(Sud Sudan) Jonglei: nella savana, in fuga dal conflitto (Misna)

16.07.2013 09:39

Esercito contro ribelli e comunità in lotta tra loro: Toby Lanzer, vice-segretario generale delle Nazioni Unite con il compito di coordinare l’assistenza umanitaria in Sud Sudan, descrive in questi termini alla MISNA le dinamiche di un conflitto che ha già costretto decine di migliaia di persone a lasciare le proprie case.

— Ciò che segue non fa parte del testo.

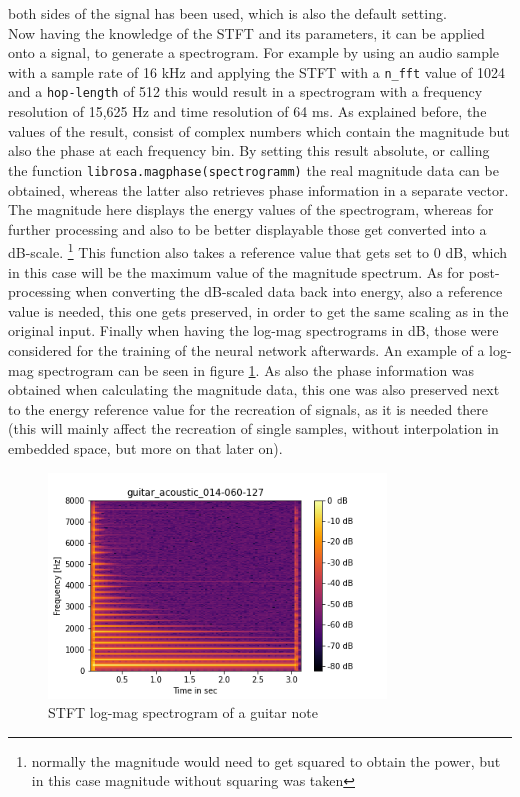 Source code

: both sides of the signal has been used, which is also the default setting. \\

Now having the knowledge of the STFT and its parameters, it can be applied onto a signal, to generate a spectrogram. For example by using an audio sample with a sample rate of 16 kHz and applying the STFT with a \texttt{n\_fft} value of 1024 and a \texttt{hop-length} of 512 this would result in a spectrogram with a frequency resolution of 15,625 Hz and time resolution of 64 ms. As explained before, the values of the result, consist of complex numbers which contain the magnitude but also the phase at each frequency bin. By setting this result absolute, or calling the function \texttt{librosa.magphase(spectrogramm)} the real magnitude data can be obtained, whereas the latter also retrieves phase information in a separate vector. The magnitude here displays the energy values of the spectrogram, whereas for further processing and also to be better displayable those get converted into a dB-scale. \footnote{normally the magnitude would need to get squared to obtain the power, but in this case magnitude without squaring was taken} This function also takes a reference value that gets set to 0 dB, which in this case will be the maximum value of the magnitude spectrum. As for post-processing when converting the dB-scaled data back into energy, also a reference value is needed, this one gets preserved, in order to get the same scaling as in the original input. Finally when having the log-mag spectrograms in dB, those were considered for the training of the neural network afterwards. An example of a log-mag spectrogram can be seen in figure \ref{fig:spectrogram}. As also the phase information was obtained when calculating the magnitude data, this one was also preserved next to the energy reference value for the recreation of signals, as it is needed there (this will mainly affect the recreation of single samples, without interpolation in embedded space, but more on that later on).


 \begin{figure}[htb!]
	\caption{STFT log-mag spectrogram of a guitar note}
	\label{fig:spectrogram}
	\centering
	\includegraphics[width=0.8\textwidth]{images/approach/guitar_acoustic_014-060-127.png}
\end{figure}

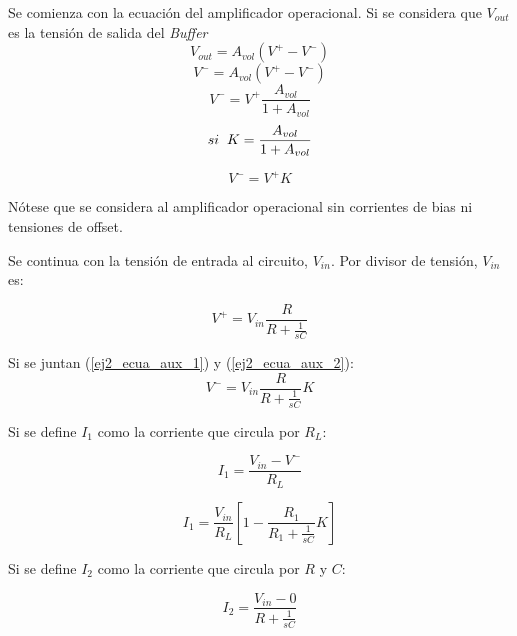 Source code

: Se comienza con la ecuación del amplificador operacional. Si se considera que $V_{out}$ es la tensión de salida del \textit{Buffer}
\begin{displaymath} V_{out} = A_{vol} (V^+ - V^-) \end{displaymath}
\begin{displaymath} V^- = A_{vol} (V^+ - V^-) \end{displaymath}
\begin{displaymath} V^- = V^+\frac{A_{vol}}{1+A_{vol}} \end{displaymath}  
\begin{displaymath}  si \hspace{2mm} K = \frac{A_{vol}}{1+A_{vol}} \end{displaymath} 

\begin{equation} V^- = V^+K \label{ej2_ecua_aux_1}\end{equation}


Nótese que se considera al amplificador operacional sin corrientes de bias ni tensiones de offset.

Se continua con la tensión de entrada al circuito, $V_{in}$. Por divisor de tensión, $V_{in}$ es:

\begin{equation} V^+ = V_{in} \frac{R}{R+\frac{1}{sC}} \label{ej2_ecua_aux_2}\end{equation}

Si se juntan (\ref{ej2_ecua_aux_1}) y (\ref{ej2_ecua_aux_2}):
\begin{displaymath} V^- = V_{in} \frac{R}{R+\frac{1}{sC}} K \end{displaymath}

Si se define $I_1$ como la corriente que circula por $R_L$:

\begin{displaymath} I_1 = \frac{V_{in} - V^-}{R_L} \end{displaymath}

\begin{displaymath} I_1 = \frac{V_{in}}{R_L}[1-\frac{R_1}{R_1 + \frac{1}{sC}}K] \end{displaymath}

Si se define $I_2$ como la corriente que circula por $R$ y $C$:    

\begin{displaymath} I_2 = \frac{V_{in} - 0}{R + \frac{1}{sC}} \end{displaymath}

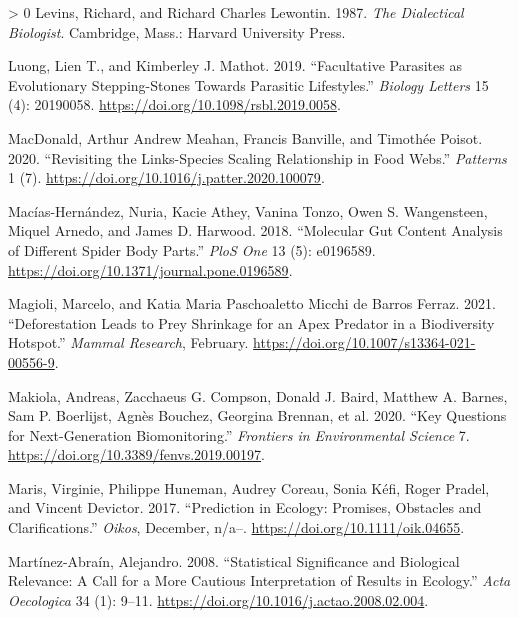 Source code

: \documentclass[11pt]{article}
\newlength{\cslhangindent}
\newenvironment{CSLReferences}[3] %
 {%
  \setlength{\parindent}{0pt}
  \ifodd #1 \everypar{\setlength{\hangindent}{\cslhangindent}}\ignorespaces\fi
  \ifnum #2 > 0
  \setlength{\parskip}{#2\baselineskip}
  \fi
 }%
 {}
\begin{document}
\begin{CSLReferences}{1}{0}
\leavevmode\hypertarget{ref-Levins1987DiaBio}{}%
Levins, Richard, and Richard Charles Lewontin. 1987. \emph{The
Dialectical Biologist}. Cambridge, Mass.: Harvard University Press.

\leavevmode\hypertarget{ref-Luong2019FacPar}{}%
Luong, Lien T., and Kimberley J. Mathot. 2019. {``Facultative Parasites
as Evolutionary Stepping-Stones Towards Parasitic Lifestyles.''}
\emph{Biology Letters} 15 (4): 20190058.
\url{https://doi.org/10.1098/rsbl.2019.0058}.

\leavevmode\hypertarget{ref-MacDonald2020RevLin}{}%
MacDonald, Arthur Andrew Meahan, Francis Banville, and Timothée Poisot.
2020. {``Revisiting the Links-Species Scaling Relationship in Food
Webs.''} \emph{Patterns} 1 (7).
\url{https://doi.org/10.1016/j.patter.2020.100079}.

\leavevmode\hypertarget{ref-Macias-Hernandez2018MolGut}{}%
Macías-Hernández, Nuria, Kacie Athey, Vanina Tonzo, Owen S. Wangensteen,
Miquel Arnedo, and James D. Harwood. 2018. {``Molecular Gut Content
Analysis of Different Spider Body Parts.''} \emph{PloS One} 13 (5):
e0196589. \url{https://doi.org/10.1371/journal.pone.0196589}.

\leavevmode\hypertarget{ref-Magioli2021DefLea}{}%
Magioli, Marcelo, and Katia Maria Paschoaletto Micchi de Barros Ferraz.
2021. {``Deforestation Leads to Prey Shrinkage for an Apex Predator in a
Biodiversity Hotspot.''} \emph{Mammal Research}, February.
\url{https://doi.org/10.1007/s13364-021-00556-9}.

\leavevmode\hypertarget{ref-Makiola2020KeyQue}{}%
Makiola, Andreas, Zacchaeus G. Compson, Donald J. Baird, Matthew A.
Barnes, Sam P. Boerlijst, Agnès Bouchez, Georgina Brennan, et al. 2020.
{``Key Questions for Next-Generation Biomonitoring.''} \emph{Frontiers
in Environmental Science} 7.
\url{https://doi.org/10.3389/fenvs.2019.00197}.

\leavevmode\hypertarget{ref-Maris2017PreEco}{}%
Maris, Virginie, Philippe Huneman, Audrey Coreau, Sonia Kéfi, Roger
Pradel, and Vincent Devictor. 2017. {``Prediction in Ecology: Promises,
Obstacles and Clarifications.''} \emph{Oikos}, December, n/a--.
\url{https://doi.org/10.1111/oik.04655}.

\leavevmode\hypertarget{ref-Martinez-Abrain2008StaSig}{}%
Martínez-Abraín, Alejandro. 2008. {``Statistical Significance and
Biological Relevance: A Call for a More Cautious Interpretation of
Results in Ecology.''} \emph{Acta Oecologica} 34 (1): 9--11.
\url{https://doi.org/10.1016/j.actao.2008.02.004}.


\end{CSLReferences}
\end{document}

“Una missione sul campo condotta proprio ieri dalle Nazioni Unite – dice Lanzer – ha accertato che migliaia di persone stanno fuggendo da scontri tra due comunità e tra l’esercito e una formazione irregolare”. Il riferimento è alle violenze in corso nella regione orientale di Jonglei e in particolare nella contea di Pibor, epicentro di una crisi che si era manifestata in modo drammatico già alla fine del 2011. Allora, nell’arco di soli tre mesi, scontri e rappresaglie tra allevatori di etnia Lou Nuer e Murle avevano causato più di 900 vittime. Oggi sono questi stessi gruppi a combattersi, per il controllo dei pascoli, del bestiame e delle poche risorse disponibili. Con l’aggravante della presenza di un gruppo ribelle, guidato dall’ex generale David Yau Yau e sostenuto per lo più da Murle.

“Il conflitto – dice Lanzer – ha spinto decine di migliaia di persone a oltrepassare i confini con l’Etiopia, il Kenya e l’Uganda o a fuggire nella savana, in mezzo al nulla, lontano da qualsiasi possibilità di assistenza alimentare o sanitaria”. La condizione degli sfollati di Jonglei è complicata dalla stagione delle piogge, che ostacola gli spostamenti in una regione di per sé tra le più isolate del paese. “La nostra speranza – sottolinea il vice-segretario generale dell’Onu – è che anche le organizzazioni non governative straniere possano tornare a prestare assistenza a Boma e Pibor, i due centri principali della regione”. Alcune settimane fa ong come Medici senza frontiere o Intersos hanno dovuto sospendere le loro attività per l’intensificarsi degli episodi di violenza e il saccheggio dei loro uffici e centri sanitari.

Non molto, in questo contesto, sta riuscendo a fare la missione delle Nazioni Unite in Sud Sudan (Unmiss). La settimana scorsa il Consiglio di sicurezza ha chiesto l’invio di più uomini e mezzi esprimendo “preoccupazione per un divario strategico tra la mobilità della missione e il costante e decisivo bisogno di una capacità aerea e di mezzi di spostamento come elicotteri e natanti”. A oggi i circa 6900 effettivi di Unmiss hanno a disposizione appena tre elicotteri.

Nei giorni scorsi, nel solo villaggio di Manyabol sono arrivate 200 persone ferite in combattimenti che avrebbero contrapposto Lou Nuer e Murle. “Fare una stima del numero delle vittime o degli sfollati – ammette Lanzer – per ora è impossibile”. Il Sud Sudan è divenuto indipendente da Khartoum nel 2011, dopo una guerra civile durata più di 20 anni.